Source texts of formatted documents:
******************************
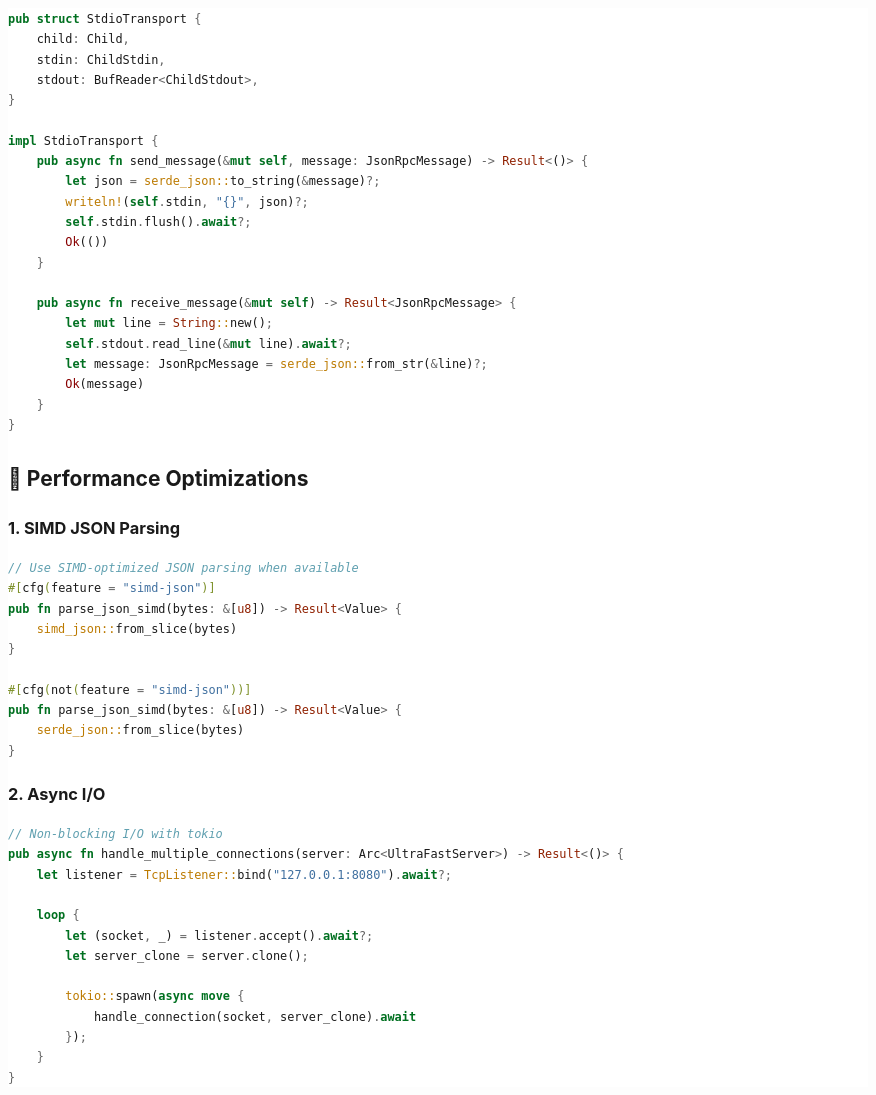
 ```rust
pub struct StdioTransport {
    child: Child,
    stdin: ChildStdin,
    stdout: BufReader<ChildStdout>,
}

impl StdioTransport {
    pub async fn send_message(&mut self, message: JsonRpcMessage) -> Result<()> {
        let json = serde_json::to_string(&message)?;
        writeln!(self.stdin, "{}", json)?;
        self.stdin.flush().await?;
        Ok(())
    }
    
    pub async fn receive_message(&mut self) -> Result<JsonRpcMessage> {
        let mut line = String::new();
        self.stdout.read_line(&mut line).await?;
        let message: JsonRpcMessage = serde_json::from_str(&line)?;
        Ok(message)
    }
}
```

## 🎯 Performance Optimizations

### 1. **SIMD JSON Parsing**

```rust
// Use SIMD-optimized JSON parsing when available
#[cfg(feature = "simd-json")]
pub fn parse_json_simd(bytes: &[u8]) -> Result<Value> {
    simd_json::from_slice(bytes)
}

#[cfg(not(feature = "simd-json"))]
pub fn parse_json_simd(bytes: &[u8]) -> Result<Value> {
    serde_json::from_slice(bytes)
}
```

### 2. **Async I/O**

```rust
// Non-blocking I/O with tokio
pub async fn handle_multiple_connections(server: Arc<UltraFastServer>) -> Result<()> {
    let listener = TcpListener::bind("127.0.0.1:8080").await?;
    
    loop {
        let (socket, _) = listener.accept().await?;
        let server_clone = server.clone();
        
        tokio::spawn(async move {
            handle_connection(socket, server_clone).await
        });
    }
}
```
******************************
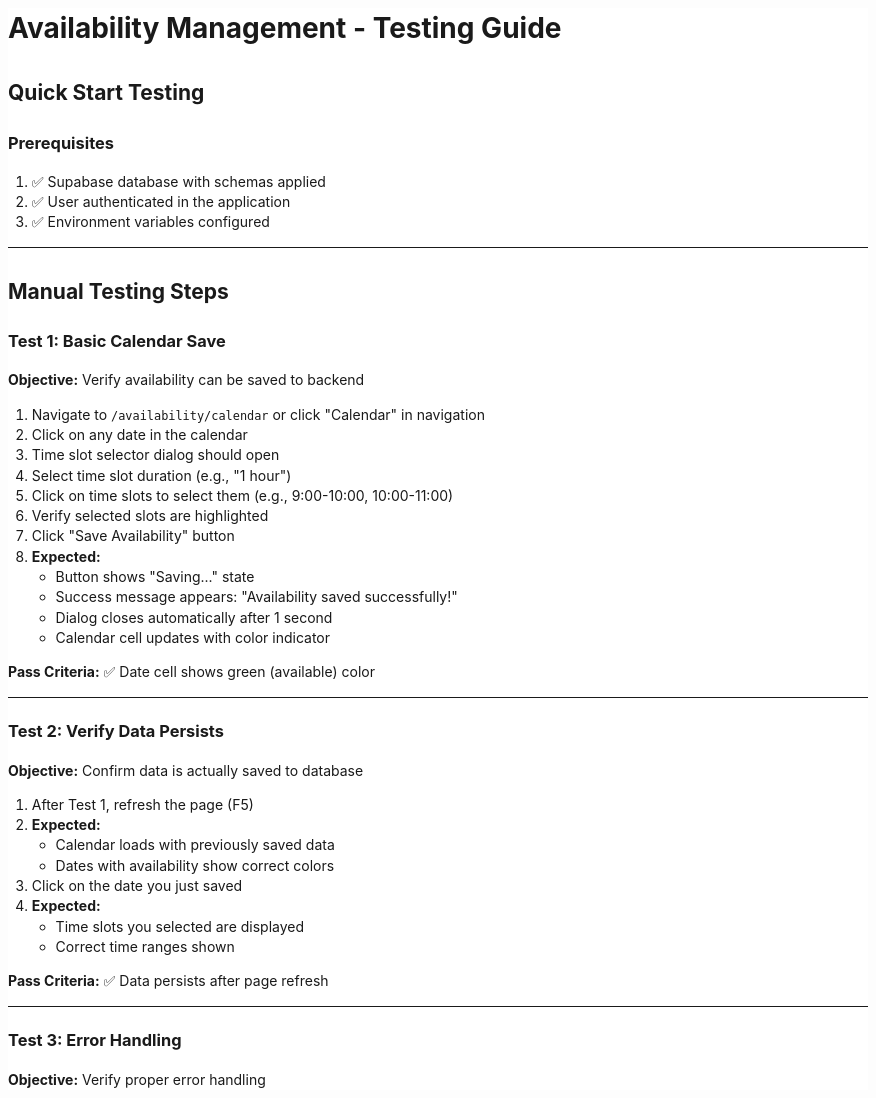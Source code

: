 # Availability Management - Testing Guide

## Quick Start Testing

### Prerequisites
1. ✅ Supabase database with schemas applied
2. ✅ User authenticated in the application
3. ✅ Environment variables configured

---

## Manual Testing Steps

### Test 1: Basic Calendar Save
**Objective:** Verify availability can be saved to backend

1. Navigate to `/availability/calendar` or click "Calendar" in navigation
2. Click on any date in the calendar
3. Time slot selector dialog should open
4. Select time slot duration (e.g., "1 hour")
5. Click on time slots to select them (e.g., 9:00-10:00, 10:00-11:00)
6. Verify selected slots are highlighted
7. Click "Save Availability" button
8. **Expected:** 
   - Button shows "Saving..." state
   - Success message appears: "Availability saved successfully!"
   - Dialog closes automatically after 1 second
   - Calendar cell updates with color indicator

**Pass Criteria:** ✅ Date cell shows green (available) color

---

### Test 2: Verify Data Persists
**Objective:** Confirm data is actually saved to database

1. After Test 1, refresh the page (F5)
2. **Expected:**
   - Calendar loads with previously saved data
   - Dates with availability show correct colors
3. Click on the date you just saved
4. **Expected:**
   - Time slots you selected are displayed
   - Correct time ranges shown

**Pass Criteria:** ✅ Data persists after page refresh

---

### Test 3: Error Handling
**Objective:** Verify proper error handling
******************************
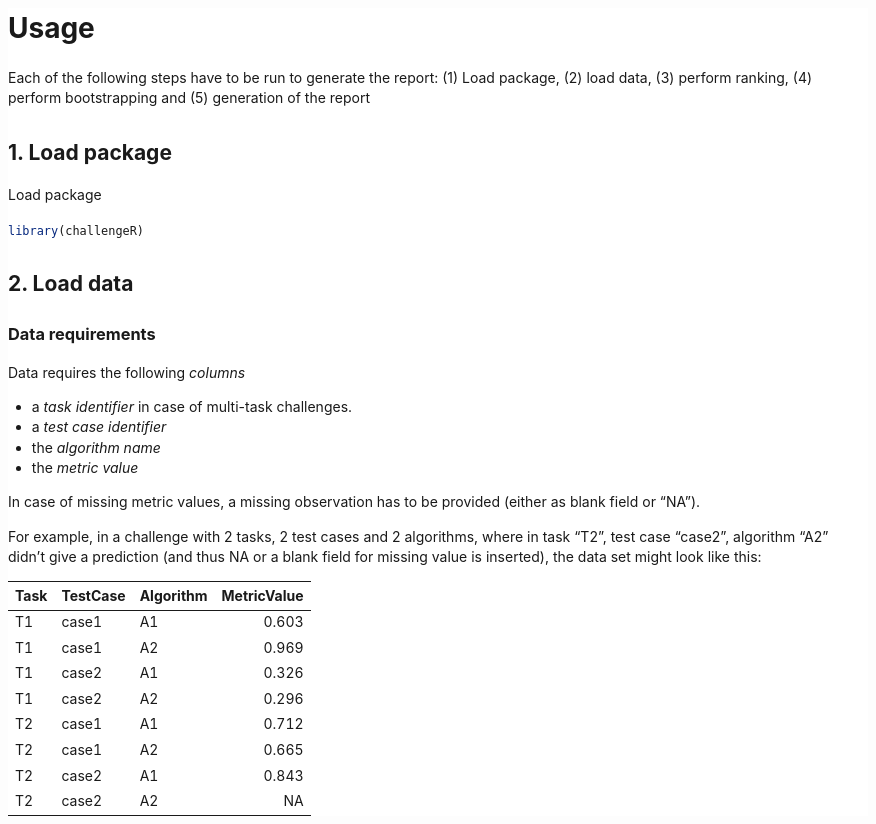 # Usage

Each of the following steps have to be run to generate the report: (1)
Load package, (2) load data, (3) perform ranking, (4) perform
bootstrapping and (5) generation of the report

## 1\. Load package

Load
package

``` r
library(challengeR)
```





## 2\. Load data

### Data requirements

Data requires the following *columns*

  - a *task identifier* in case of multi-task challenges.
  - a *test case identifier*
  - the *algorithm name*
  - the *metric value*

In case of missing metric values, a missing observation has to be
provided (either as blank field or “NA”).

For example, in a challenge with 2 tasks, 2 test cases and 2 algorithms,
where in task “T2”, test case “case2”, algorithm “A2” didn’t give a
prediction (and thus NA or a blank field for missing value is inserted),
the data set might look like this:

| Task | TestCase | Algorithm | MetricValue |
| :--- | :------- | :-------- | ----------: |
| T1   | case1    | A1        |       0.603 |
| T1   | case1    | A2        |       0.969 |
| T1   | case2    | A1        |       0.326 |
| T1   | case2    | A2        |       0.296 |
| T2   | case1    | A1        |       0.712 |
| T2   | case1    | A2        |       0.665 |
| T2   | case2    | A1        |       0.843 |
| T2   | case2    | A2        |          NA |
******************************
§ **WHAT IS EXPECTED**:
Take the entries above and return only the lines from the one with "5. Click on" to the one with "proper error handling", both included, unchanged.

§ **EXERCISE RESULT**:
5. Click on time slots to select them (e.g., 9:00-10:00, 10:00-11:00)
6. Verify selected slots are highlighted
7. Click "Save Availability" button
8. **Expected:** 
   - Button shows "Saving..." state
   - Success message appears: "Availability saved successfully!"
   - Dialog closes automatically after 1 second
   - Calendar cell updates with color indicator

**Pass Criteria:** ✅ Date cell shows green (available) color

---

### Test 2: Verify Data Persists
**Objective:** Confirm data is actually saved to database

1. After Test 1, refresh the page (F5)
2. **Expected:**
   - Calendar loads with previously saved data
   - Dates with availability show correct colors
3. Click on the date you just saved
4. **Expected:**
   - Time slots you selected are displayed
   - Correct time ranges shown

**Pass Criteria:** ✅ Data persists after page refresh

---

### Test 3: Error Handling
**Objective:** Verify proper error handling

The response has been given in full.